Die beiden Burt-Brüder waren in den nächsten Jahren die Tischtennis-Asse im Schwarzwald. Vier Jahre schlagen sie für den SV BW Freiburg-Wiehre auf, mit dem das Duo drei Aufstiege in Serie bis in die Regionalliga feierte. Davor und danach reihte sich Erfolg um Erfolg mit der TTG Furtwangen-Schönenbach. Bis in die Badenliga ging es mit dem Heimatclub, im Bezirkspokal gelang eine unglaubliche Titelserie von 18 Erfolgen ohne Unterbrechung, Rang drei bei Deutschen Meisterschaften inklusive. Wie viele Titel er in all den Jahren gewonnen hat? „Keine Ahnung“, sagt Burt. „Die Urkunden habe ich abgeheftet“, so der 47-Jährige. Ein Ordner reicht dafür schon lange nicht mehr, im Speicher stehen zudem einige Kisten mit Pokalen herum. Und Burt hat noch lange nicht genug.
Mit Teamgeist zum Erfolg
Im ersten Jahr nach seinem Wechsel sicherte sich der TTC Mühlhausen einen Platz im Tabellenmittelfeld, in der zweiten Saison holten sich die Hegauer Rang zwei, in den Relegationsspielen vor wenigen Tagen gelang der Aufstieg in die Regionalliga. Kein Club im weiten Umkreis spielt höher. „Wir sind eine echte Mannschaft, haben eine tolle Kameradschaft“, weiß Burt um die Stärke des TTC Mühlhausen. „Jochen ist ein absoluter Ehrenmann, auf den man sich hundertprozentig verlassen kann“, erklärt auch Mühlhausens Vereinsvorsitzender Georg Winkler. „Ein toller Gewinn für unsere Mannschaft und den ganzen Club.“
Burt gewann in der abgelaufenen Oberliga-Saison knapp die Hälfte seiner Einzel – in einem Alter, in dem seine ehemaligen Fußballkollegen schon längst ihren Sport aufgegeben haben. „Die hatten Kreuzbandrisse, Knöchel- und Sprunggelenkverletzungen. Damals wurde ja noch auf Hartplätzen gespielt. Im Rückblick bin ich froh, dass ich mich gegen den Fußball entschieden habe.“
In seiner Altersklasse ist er amtierender Titelträger in Baden-Württemberg, bei den Deutschen Meisterschaften scheiterte er im Vorjahr erst im Viertelfinale am späteren Sieger. An Pfingsten stehen die nächsten nationalen Titelkämpfe der Altersklassen in Erfurt an.

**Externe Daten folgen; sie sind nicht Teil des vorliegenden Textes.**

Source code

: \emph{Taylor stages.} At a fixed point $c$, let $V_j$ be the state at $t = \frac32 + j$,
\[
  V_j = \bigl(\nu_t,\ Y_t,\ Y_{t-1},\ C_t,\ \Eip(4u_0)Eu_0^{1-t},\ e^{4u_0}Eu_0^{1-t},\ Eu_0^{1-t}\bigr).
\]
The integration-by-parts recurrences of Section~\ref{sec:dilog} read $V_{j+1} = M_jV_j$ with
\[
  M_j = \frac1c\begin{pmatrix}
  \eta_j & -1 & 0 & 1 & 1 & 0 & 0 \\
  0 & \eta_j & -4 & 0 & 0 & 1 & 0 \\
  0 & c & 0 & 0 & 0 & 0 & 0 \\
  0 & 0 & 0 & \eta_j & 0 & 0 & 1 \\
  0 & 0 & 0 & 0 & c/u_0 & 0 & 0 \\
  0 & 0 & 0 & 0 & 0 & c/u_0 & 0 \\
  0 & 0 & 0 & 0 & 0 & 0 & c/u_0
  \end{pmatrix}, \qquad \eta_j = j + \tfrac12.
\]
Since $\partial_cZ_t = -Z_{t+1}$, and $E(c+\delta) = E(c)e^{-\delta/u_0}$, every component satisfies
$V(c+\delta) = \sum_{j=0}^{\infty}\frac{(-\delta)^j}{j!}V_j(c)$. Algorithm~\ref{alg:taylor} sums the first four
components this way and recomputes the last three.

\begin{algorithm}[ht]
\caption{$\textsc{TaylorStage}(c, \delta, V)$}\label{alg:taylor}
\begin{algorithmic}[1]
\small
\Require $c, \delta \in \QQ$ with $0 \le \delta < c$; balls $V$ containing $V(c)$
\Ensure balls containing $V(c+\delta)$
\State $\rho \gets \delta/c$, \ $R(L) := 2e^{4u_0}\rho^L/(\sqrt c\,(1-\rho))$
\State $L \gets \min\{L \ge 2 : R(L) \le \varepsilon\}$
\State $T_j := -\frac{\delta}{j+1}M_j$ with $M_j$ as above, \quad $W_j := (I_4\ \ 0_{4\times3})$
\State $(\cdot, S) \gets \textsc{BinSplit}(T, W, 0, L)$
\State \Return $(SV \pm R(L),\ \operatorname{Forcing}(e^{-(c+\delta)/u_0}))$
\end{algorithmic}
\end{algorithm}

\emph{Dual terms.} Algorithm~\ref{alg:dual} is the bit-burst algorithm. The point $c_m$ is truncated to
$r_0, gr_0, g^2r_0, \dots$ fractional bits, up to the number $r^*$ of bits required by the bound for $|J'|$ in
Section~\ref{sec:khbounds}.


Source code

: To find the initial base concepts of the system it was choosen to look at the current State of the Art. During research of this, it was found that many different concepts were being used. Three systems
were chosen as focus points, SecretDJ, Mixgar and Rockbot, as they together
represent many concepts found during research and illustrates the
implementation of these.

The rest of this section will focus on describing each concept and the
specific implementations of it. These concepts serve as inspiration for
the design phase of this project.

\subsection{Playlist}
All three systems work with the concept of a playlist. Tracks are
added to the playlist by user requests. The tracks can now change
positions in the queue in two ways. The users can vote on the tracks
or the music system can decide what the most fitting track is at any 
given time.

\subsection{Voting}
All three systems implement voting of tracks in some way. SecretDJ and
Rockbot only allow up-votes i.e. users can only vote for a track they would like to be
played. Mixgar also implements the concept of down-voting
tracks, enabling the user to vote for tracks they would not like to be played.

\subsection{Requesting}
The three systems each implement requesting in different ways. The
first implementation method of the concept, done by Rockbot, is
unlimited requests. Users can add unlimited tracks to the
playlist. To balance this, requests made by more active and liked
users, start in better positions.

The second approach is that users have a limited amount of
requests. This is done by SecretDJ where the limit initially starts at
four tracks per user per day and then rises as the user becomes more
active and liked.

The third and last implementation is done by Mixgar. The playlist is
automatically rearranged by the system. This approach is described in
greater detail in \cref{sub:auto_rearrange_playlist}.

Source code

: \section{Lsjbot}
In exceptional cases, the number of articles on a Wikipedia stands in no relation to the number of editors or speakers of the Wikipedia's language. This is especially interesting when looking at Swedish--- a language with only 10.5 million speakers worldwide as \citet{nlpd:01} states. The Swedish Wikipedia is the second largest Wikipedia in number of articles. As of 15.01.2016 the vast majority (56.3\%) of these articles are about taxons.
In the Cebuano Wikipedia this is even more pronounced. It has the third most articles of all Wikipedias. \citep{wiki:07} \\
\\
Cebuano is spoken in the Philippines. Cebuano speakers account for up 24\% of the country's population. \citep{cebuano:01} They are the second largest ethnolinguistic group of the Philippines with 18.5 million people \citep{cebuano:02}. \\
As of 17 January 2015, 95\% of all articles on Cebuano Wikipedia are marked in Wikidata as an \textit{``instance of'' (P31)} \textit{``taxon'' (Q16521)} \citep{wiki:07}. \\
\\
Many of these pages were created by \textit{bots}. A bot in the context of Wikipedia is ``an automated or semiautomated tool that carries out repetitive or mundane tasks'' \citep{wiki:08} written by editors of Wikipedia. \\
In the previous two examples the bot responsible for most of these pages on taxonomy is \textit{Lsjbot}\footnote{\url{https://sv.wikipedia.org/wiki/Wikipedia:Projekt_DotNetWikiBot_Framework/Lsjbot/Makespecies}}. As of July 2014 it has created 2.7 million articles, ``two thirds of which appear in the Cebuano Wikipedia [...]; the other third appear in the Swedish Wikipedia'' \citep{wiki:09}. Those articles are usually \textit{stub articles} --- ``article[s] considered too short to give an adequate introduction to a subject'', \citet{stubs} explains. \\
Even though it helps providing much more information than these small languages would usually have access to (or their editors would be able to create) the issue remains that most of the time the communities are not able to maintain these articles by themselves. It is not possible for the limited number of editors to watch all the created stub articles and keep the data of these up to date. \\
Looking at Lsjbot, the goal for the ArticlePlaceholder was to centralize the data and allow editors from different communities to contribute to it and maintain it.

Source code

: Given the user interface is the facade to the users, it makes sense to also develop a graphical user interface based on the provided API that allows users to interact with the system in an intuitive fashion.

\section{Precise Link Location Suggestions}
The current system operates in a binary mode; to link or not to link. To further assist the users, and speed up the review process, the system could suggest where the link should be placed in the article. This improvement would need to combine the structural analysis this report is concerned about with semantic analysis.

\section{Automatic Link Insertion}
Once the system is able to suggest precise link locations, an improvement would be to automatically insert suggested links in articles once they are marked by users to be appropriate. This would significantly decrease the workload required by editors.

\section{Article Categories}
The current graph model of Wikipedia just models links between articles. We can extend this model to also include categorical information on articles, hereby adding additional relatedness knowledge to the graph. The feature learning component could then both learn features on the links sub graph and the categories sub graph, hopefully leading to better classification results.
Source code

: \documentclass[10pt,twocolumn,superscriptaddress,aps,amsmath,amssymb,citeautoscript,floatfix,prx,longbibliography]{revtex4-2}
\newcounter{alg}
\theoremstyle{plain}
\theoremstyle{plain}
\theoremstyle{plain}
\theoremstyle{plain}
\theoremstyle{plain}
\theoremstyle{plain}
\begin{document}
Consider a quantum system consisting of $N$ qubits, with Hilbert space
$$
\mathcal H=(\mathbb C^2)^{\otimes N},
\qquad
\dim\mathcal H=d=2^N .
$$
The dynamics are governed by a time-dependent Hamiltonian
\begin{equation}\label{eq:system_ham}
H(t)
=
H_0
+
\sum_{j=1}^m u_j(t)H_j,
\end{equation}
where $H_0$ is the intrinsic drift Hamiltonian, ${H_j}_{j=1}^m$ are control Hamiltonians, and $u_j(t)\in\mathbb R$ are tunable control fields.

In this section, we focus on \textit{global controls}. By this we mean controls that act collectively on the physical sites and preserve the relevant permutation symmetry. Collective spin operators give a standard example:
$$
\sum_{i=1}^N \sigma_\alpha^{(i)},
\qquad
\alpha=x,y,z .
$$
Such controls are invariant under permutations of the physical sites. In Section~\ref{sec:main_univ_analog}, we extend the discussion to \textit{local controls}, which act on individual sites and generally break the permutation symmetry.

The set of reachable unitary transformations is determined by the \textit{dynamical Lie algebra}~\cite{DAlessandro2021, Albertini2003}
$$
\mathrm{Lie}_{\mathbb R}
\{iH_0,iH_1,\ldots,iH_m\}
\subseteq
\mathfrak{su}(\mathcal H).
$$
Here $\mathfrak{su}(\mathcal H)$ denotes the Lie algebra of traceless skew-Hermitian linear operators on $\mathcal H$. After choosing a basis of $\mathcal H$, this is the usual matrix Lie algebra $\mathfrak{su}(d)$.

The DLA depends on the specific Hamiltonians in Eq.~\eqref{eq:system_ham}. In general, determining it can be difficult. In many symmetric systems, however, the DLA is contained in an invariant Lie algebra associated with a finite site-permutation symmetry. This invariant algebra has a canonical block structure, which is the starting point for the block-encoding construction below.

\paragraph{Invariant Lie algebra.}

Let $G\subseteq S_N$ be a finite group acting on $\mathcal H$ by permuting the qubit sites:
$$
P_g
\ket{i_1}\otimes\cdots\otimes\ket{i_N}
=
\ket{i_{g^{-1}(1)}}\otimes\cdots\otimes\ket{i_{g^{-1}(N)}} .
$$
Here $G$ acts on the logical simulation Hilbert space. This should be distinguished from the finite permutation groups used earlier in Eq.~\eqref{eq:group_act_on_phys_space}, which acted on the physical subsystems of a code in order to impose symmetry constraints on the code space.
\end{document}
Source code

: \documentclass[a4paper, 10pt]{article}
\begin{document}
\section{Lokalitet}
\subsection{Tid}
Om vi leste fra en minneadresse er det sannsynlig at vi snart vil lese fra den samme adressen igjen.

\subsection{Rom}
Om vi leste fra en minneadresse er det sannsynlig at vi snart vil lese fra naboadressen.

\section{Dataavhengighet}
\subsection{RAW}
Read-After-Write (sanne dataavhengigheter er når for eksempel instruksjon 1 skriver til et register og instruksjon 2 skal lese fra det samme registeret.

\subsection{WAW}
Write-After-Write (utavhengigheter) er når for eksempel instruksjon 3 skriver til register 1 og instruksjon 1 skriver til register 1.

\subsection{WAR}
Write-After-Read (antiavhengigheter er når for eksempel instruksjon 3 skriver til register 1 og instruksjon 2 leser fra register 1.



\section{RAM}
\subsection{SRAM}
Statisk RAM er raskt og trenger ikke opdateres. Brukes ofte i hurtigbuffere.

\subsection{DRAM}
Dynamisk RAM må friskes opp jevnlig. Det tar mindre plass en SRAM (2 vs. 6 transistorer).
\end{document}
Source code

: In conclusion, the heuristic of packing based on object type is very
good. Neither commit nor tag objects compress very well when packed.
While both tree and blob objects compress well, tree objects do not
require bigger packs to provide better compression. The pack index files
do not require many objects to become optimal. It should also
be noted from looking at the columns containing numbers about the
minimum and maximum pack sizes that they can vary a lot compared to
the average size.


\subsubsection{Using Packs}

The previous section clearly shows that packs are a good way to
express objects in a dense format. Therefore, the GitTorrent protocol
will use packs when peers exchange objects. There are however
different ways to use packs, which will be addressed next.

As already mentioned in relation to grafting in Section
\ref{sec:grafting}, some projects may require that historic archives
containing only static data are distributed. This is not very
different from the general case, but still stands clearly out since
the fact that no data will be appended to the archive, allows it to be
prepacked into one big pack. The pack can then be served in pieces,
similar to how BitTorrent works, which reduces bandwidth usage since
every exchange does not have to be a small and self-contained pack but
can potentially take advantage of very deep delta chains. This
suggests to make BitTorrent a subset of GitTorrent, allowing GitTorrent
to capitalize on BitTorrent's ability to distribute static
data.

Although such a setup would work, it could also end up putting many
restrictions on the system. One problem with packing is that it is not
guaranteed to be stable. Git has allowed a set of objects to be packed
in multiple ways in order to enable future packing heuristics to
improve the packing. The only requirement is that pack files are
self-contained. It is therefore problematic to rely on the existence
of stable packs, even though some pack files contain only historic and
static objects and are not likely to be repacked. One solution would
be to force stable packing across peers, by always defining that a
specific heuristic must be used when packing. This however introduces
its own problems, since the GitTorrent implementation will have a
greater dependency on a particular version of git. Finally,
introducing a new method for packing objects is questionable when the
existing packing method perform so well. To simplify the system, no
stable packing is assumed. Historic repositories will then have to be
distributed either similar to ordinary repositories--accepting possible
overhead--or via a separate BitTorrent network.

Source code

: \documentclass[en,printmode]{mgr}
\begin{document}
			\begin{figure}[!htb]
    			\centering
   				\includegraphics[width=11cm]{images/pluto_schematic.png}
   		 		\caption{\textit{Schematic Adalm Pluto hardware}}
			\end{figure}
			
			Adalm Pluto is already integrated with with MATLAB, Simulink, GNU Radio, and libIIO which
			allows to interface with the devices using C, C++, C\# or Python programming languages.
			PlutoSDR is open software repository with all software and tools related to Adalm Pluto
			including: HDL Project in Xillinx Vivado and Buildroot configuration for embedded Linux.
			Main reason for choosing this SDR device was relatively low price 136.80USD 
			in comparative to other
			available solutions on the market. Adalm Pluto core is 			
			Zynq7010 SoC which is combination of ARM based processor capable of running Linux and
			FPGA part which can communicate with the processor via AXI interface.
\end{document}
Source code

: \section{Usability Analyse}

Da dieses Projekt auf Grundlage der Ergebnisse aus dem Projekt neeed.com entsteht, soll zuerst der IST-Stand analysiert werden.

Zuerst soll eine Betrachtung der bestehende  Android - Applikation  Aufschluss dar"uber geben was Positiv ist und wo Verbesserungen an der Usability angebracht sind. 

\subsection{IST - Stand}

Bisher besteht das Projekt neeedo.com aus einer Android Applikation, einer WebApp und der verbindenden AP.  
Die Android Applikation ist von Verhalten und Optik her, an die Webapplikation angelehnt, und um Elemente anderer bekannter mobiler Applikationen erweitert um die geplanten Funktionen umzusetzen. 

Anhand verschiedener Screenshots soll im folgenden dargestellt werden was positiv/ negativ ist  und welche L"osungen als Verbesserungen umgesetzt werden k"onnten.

Geld hat Jochen Burt mit seinem Talent kaum verdient. „Geld war nie die Motivation. Ich spiele Tischtennis, weil dieser Sport unglaublich faszinierend ist.“ Warum? „Es gibt so viele verschiedene Arten von Spielern, man muss sich auf die Gegner einstellen, muss Lösungen finden, wie man siegen kann.“
Rückkehr zur TTG Furtwangen-Schönenbach geplant
Wenn die Mannschaft um das Stamm-Quartett mit Adam Robertson, Noe Keusch, Kai Moosmann und Jochen Burt zusammenbleibt, könnte auch in der Regionalliga vieles möglich sein. Wie lange er noch spielen will?
Im Tischtennis stehen Jung und Alt an der Platte, bei Seniorenmeisterschaften teilweise 80-Jährige, die noch erstaunliche Leistungen zeigen. Ob Burt in diesem Alter noch an der Platte stehen wird, ist ungewiss. Er selbst hat sich kein Limit gesetzt.
Sein Bruder Stefan greift nur noch gelegentlich zum Schläger, die TTG Furtwangen-Schönenbach musste zwei weitere Abstiege verkraften, spielt kommende Saison in der Bezirksklasse. „Irgendwann werde ich aber dahin zurückkehren, unabhängig von der Spielklasse. Das ist immer noch mein Herzensverein.“ Vorerst hat er aber sein sportliches Glück im Hegau gefunden.